In antenatal women with iron deficiency anemia, mobile phone call reminders—along with standard therapy with iron supplementation—improve patient compliance with iron supplementation and lead to a greater improvement in hemoglobin levels, according to a study published in Cureus.
“[A] main cause for the high frequency of anemia among antenatal women in India is a lack of iron consumption,” wrote Kanchan S. Dwidmuthe, MBBS, DGO, DNB, one of the authors of the study. [However], “few studies are available … where efforts have been made to improve compliance with iron therapy.”
To better understand the causes of poor compliance with iron supplementation among antenatal women and to create strategies to improve compliance, Dr. Dwidmuthe and colleagues conducted a randomized, controlled, open-label trial. Included in the study were antenatal women with a gestational age between 13 and 28 weeks of pregnancy diagnosed with iron deficiency anemia (Hb, 8 to 11 gm/dl) who had access to mobile phones. Women (N=240) were randomized into two groups, with one group receiving standard therapy plus fortnightly mobile phone call reminders and a control group receiving standard therapy alone.
Majority of Participants Complied With Iron Supplementation
Satisfactory compliance with iron supplements was found in most of the participating women (81.66%) in the study. Compared with the control group, better compliance for iron supplementation (≥65%) was observed in a greater number of women in the study group (77.5% and 85.83%, respectively; P=0.0952). Both groups showed a mean hemoglobin rise at the time of delivery compared with hemoglobin levels at the time of recruitment (study group, 9.74-10.69; control group, 9.48-10.06). In the study group, there was a statistically higher increase in the mean hemoglobin concentration (0.96 gm/dl), as compared to the control group (0.59 gm/dl).

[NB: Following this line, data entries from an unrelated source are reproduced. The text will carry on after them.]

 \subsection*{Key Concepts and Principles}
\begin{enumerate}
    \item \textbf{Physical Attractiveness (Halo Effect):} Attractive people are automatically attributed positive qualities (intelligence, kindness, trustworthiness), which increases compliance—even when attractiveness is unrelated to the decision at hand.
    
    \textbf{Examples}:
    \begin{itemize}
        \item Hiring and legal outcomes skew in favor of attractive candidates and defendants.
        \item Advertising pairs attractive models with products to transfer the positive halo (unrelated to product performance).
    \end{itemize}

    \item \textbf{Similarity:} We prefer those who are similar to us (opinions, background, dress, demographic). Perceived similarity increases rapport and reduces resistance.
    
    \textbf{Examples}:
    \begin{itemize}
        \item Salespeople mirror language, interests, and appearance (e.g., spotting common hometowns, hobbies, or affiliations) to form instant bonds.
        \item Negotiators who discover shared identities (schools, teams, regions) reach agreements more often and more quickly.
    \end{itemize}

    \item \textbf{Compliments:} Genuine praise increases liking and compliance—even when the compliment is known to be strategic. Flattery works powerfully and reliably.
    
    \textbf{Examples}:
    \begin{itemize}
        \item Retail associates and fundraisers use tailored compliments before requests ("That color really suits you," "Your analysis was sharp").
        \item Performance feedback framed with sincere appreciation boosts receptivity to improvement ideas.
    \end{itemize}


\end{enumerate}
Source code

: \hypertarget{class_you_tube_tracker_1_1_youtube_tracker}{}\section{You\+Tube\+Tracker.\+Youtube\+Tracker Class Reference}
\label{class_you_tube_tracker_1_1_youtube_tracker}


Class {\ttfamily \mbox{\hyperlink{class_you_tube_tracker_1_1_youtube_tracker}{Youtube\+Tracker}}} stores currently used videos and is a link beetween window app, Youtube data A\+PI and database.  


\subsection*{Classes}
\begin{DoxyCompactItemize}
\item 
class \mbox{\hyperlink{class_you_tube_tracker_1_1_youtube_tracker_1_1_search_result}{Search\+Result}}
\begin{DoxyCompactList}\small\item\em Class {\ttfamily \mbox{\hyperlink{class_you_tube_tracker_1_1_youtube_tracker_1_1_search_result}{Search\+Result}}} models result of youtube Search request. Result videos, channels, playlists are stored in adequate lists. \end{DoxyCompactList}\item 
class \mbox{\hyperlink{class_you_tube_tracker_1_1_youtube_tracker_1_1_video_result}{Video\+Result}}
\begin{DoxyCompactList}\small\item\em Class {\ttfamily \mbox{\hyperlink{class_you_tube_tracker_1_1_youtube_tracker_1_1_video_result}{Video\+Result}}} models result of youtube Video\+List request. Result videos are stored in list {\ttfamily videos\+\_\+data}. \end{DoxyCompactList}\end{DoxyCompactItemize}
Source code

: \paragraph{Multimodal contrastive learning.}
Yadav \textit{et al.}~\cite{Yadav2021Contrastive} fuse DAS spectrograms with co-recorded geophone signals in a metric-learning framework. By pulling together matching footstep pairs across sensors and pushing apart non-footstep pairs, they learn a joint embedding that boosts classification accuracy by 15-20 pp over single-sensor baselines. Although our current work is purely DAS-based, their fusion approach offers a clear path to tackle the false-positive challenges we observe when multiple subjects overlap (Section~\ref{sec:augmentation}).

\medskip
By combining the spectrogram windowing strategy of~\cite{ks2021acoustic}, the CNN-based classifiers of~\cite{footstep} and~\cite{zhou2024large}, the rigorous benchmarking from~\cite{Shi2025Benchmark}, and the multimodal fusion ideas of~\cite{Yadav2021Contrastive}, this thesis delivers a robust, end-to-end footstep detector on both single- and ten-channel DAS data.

Boredom with taking the daily oral iron therapy was the main reason given for poor compliance (66.66%). Other reasons included heartburn (14.81%), forgetfulness (14.81%), and constipation (3.7%). In both groups, the reasons for poor compliance with iron supplementation were similar.
Dr. Dwidmuthe and colleagues concurred that while “mobile phone call reminders along with standard therapy with iron supplementation improve compliance,” the reasons for poor compliance need to be addressed by educating women about the importance of iron supplementation.